Son Excellence Monsieur Bola Ahmed TINUBU
Président de la République Fédérale du Nigéria
Président de la Conférence des Chefs d’États et de
Gouvernement de la Communauté Économique
des États de l’Afrique de l’Ouest (CEDEAO)

Abuja, République Fédérale du Nigéria

Objet : Nos points de vue et propositions concernant les mesures de sanctions économiques et l’intervention militaire préconisée au Niger

Excellence Monsieur le Président,

Nous avons l’honneur de nous adresser à vous en nos qualités de présidentes et présidents de réseaux régionaux d’organisations de producteurs et des autres organisations de la société civile rurale, qui regroupent la majorité des producteurs et autres acteurs du secteur Agro-sylvo-pastoral et halieutique dans les 15 pays membres de la CEDEAO, au sujet de la situation très critique du Niger.
Vous avez constaté des manquements profonds à certaines règles de nos Chartes fondamentales nationales et à celle de la CEDEAO et vous avez réagi en appliquant des mesures de sanctions économiques et en préconisant éventuellement une intervention militaire face à ce que vous avez considéré comme une violation inacceptable des constitutions.

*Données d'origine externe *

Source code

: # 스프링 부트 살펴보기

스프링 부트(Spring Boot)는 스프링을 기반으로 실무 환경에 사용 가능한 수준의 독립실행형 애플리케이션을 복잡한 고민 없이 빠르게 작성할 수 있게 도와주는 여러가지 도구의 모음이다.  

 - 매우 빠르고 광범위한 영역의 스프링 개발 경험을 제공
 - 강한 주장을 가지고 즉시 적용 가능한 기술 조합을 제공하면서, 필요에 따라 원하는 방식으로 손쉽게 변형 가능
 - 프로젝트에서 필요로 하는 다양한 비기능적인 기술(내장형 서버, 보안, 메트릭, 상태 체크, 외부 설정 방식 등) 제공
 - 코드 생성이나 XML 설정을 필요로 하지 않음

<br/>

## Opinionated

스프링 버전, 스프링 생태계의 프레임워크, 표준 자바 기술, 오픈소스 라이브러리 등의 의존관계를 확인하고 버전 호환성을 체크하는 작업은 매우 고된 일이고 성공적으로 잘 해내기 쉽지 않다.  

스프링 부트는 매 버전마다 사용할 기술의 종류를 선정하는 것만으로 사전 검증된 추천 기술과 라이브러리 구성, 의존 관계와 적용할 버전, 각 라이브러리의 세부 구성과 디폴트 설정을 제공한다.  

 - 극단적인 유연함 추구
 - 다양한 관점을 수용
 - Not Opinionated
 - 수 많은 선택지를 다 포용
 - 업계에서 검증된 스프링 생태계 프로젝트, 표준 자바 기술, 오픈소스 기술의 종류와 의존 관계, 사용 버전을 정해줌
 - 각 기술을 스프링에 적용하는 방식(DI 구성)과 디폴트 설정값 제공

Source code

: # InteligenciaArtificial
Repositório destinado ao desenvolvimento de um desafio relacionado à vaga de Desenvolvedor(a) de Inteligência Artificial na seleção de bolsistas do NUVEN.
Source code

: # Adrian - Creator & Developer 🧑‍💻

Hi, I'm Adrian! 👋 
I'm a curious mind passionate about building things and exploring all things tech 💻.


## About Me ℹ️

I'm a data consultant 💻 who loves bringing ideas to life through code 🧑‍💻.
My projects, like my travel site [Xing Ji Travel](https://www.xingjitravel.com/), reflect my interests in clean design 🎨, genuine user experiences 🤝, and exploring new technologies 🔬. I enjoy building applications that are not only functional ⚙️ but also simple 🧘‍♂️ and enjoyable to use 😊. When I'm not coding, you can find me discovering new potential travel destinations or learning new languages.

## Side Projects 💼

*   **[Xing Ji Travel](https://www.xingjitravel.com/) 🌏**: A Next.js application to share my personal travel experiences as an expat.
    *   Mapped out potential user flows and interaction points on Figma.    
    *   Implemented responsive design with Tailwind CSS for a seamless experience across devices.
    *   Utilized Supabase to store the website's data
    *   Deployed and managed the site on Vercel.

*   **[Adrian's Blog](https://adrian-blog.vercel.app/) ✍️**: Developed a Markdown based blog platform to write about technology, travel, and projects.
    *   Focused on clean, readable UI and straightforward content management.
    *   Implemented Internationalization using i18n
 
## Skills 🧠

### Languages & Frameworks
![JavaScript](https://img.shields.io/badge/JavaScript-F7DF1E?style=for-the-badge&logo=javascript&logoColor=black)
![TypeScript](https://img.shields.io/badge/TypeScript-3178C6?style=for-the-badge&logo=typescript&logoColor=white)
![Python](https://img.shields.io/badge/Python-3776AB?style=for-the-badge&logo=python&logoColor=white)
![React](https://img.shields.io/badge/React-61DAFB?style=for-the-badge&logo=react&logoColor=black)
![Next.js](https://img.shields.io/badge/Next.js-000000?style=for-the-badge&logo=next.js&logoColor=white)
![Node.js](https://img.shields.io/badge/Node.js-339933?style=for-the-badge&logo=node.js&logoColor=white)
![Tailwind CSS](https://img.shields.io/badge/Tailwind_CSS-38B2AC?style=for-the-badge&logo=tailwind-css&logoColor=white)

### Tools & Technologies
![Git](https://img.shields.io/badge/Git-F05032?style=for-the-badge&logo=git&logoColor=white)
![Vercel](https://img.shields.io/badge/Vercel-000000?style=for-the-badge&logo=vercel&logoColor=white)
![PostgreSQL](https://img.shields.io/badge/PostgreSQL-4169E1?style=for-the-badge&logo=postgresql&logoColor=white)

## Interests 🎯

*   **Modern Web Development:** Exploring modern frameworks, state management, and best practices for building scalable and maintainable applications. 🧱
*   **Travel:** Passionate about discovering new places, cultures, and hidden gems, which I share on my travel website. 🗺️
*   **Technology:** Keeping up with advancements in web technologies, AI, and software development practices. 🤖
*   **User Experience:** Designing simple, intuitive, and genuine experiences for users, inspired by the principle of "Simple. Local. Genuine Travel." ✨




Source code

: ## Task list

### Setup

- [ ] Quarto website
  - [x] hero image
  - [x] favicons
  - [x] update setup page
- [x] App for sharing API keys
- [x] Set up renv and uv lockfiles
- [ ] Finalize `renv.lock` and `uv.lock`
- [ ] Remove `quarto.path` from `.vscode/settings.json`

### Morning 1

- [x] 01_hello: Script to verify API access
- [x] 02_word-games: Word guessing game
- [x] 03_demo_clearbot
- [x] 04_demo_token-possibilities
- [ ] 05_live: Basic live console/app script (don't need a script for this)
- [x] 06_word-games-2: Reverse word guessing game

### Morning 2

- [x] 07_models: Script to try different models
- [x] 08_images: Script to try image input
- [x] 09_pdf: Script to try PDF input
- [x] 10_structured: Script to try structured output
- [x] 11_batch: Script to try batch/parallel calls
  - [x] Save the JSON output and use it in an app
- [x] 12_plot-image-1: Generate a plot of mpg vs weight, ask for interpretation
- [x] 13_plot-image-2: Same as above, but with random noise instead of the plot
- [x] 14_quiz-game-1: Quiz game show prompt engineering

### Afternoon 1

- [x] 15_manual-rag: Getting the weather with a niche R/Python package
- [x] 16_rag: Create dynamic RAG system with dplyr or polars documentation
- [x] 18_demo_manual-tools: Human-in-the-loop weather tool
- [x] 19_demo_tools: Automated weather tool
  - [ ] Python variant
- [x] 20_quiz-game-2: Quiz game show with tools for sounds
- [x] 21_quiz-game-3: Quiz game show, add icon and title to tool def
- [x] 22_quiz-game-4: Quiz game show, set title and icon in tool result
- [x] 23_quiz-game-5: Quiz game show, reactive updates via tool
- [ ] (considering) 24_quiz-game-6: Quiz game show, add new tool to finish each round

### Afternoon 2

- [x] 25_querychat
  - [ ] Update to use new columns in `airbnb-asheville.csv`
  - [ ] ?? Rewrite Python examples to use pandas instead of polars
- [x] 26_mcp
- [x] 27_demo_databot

Dans ce contexte, nous, réseaux régionaux des acteurs du secteur Agrosylvopastoral et halieutique, et des autres acteurs de la Société Civile Rurale souhaitons vous faire part de nos points de vue et de nos propositions de pistes de solutions, dans le sens de la tradition africaine.
Nous nous opposons fortement à tout manquement des constitutions de nos pays et de nos institutions régionales, et nous sommes pleinement solidaires des opinions qui exigent la bonne gouvernance comme une règle à défendre pour assurer le développement durable dans notre région. Cependant, nous constatons que l’immédiateté, l’ampleur et la sévérité des sanctions économiques ont accru la souffrance et la précarité des producteurs des systèmes agropastoraux et halieutiques familiaux en milieu rural, notamment les femmes et les jeunes, et celles des
acteurs œuvrant pour l’approvisionnement des marchés domestiques. Ces mesures menacent également de manière directe l’issue de la campagne de production agro-sylvo-pastorale et halieutique 2023/2024, alors que déjà, selon les statistiques du PREGEC, le nombre de personnes sous pression alimentaire est passé de 11,4 millions à 27,1 millions de 2020 à 2022
dans la région.

Nos réseaux et nos membres à la base sont fortement attachés et fondent un grand espoir à l’intégration régionale pour laquelle nous nous investissons depuis des décennies maintenant aux côtés de la commission de la CEDEAO et des administrations nationales. Nous déplorons
donc l’intention d’une éventuelle intervention militaire au Niger, qui divise profondément les États membres de la CEDEAO et certaines communautés de la région et menace ainsi la cohésion et la solidarité au sein de notre communauté régionale. Si cette option est mise en œuvre, elle va sans doute engendrer des conflits armés entre des États. Cela est inadmissible et
intolérable dans la conscience et la perception de nos communautés rurales et selon nos voix traditionnelles de gestion des conflits. Pour quelques raisons que ce soit, les armées ouest-africaines ne devraient aucunement s’affronter.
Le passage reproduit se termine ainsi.